Dan Rodricks: A company’s donation makes room — lots of room — for a West Baltimore dream | COMMENTARY

Baltimore Sun· Dan Rodricks/Baltimore Sun/TNS

The Rev. Rodney Hudson knew what he wanted. He wanted the asphalt lot at the corner of Pennsylvania Avenue and Baker Street in West Baltimore. If he could acquire that empty space from the company that owned it, Hudson would have the launchpad for his dream.

The pastor of Ames United Methodist Church, a block away, Hudson had already acquired two large, grassy parcels along Baker Street for the Resurrection Sandtown Project, a faith-based mission to redevelop a long-neglected stretch of West Baltimore.

The grassy lots, urban pastureland where row houses once stood, ran from North Carey Street to the asphalt lot owned by Northeastern Supply, a seller of plumbing, heating and air conditioning products. The asphalt lot adjoined Northeastern’s huge distribution center, a former kosher bakery fronting on Pennsylvania Avenue, and a large warehouse behind it.

But all Hudson wanted was the asphalt lot.

The Book of Exodus says, “thou shall not covet thy neighbor’s house,” but there’s no admonition against coveting your neighbor’s asphalt.

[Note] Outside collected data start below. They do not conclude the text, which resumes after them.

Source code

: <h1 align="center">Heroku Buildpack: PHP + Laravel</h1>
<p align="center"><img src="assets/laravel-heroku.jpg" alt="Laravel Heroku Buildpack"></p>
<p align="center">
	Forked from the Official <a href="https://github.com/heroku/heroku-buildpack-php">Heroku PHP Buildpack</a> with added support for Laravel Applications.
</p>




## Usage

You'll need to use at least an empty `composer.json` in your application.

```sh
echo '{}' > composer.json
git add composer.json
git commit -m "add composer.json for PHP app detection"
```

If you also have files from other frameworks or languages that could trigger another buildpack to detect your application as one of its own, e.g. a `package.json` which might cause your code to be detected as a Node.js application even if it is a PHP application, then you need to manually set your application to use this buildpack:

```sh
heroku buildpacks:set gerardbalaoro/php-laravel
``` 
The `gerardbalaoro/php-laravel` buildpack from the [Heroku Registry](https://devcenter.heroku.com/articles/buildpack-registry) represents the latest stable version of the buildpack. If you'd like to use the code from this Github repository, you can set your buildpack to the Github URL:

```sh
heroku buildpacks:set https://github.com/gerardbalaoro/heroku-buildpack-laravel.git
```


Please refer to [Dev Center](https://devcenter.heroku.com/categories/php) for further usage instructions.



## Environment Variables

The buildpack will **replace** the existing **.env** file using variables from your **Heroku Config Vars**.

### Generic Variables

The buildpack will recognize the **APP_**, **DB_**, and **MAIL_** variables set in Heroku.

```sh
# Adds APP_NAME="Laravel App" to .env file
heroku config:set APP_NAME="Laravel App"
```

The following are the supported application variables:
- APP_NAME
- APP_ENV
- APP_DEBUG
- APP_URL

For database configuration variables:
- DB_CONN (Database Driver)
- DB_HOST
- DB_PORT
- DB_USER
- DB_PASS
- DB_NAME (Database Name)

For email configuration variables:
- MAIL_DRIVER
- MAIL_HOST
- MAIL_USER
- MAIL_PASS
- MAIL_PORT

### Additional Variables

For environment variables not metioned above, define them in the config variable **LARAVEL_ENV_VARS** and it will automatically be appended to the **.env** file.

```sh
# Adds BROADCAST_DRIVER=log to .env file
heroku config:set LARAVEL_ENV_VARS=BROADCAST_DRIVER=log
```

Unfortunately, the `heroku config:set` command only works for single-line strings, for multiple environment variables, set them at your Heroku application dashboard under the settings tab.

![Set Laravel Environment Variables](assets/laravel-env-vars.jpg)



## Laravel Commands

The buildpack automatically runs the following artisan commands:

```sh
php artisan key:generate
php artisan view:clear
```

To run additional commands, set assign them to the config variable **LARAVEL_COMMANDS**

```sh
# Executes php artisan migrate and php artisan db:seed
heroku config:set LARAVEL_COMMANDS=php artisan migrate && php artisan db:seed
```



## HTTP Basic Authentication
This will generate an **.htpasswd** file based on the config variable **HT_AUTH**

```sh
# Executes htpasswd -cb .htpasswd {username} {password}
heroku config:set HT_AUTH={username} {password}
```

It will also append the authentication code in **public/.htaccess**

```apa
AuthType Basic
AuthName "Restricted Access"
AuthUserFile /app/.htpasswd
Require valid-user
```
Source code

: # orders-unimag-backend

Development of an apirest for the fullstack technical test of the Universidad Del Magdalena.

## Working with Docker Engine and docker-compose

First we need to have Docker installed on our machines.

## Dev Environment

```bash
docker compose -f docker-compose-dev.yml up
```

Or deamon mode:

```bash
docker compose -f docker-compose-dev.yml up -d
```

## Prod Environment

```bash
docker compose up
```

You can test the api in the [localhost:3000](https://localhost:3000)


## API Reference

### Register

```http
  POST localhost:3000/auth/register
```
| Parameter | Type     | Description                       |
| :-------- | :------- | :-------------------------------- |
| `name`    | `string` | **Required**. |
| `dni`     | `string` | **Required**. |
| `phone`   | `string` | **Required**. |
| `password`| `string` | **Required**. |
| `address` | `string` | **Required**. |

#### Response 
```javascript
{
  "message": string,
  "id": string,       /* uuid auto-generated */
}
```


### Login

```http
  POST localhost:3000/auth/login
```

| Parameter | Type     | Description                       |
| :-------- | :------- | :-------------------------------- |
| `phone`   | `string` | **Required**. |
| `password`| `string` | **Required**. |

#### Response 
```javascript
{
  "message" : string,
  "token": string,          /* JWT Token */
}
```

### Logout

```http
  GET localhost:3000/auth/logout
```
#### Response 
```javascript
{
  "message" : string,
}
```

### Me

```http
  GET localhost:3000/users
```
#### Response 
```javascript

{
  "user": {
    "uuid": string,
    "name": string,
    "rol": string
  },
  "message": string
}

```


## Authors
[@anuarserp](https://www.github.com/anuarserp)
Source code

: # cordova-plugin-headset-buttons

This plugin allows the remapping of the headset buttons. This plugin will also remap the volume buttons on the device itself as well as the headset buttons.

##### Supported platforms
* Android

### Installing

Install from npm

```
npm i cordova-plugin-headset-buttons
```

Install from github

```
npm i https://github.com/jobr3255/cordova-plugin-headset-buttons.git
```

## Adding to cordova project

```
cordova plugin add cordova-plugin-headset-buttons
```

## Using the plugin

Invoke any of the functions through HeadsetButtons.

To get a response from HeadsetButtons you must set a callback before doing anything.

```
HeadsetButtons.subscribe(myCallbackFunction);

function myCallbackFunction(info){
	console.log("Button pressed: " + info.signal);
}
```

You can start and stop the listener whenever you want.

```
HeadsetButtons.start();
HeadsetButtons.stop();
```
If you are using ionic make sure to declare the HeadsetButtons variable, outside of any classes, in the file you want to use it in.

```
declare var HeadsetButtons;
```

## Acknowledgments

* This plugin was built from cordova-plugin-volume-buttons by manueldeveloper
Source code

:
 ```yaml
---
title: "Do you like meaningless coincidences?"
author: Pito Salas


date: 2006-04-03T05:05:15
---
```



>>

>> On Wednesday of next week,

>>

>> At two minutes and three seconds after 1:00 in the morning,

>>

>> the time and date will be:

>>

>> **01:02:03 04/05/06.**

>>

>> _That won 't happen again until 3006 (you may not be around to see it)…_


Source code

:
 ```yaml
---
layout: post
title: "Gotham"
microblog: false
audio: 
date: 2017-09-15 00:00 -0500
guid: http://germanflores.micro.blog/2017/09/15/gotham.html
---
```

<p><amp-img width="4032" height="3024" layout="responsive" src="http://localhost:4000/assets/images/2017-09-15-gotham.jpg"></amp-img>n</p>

Getting that corner lot would complete a block-long rectangle, and Hudson would have the room he needed for his dream — a community center, a place that might provide day care, after-school activities, offices and maybe space for retailers, maybe job training in the skilled trades. Anything was possible, Hudson believed, but Resurrection Sandtown needed to get the land first.

So Van Beall wrote a letter to Northeastern Supply.

Beall does not live in Sandtown, as Hudson does. He’s a fellow Methodist, but Beall’s church is in Howard County, Glen Mar United Methodist in Ellicott City. About a decade ago, the suburban church established a relationship with Ames to “serve together on a variety of community projects for God’s glory.” Beall, an Army veteran and retired Department of Defense employee, is a trustee of Ames, and you might say he serves as Hudson’s point man on land acquisition.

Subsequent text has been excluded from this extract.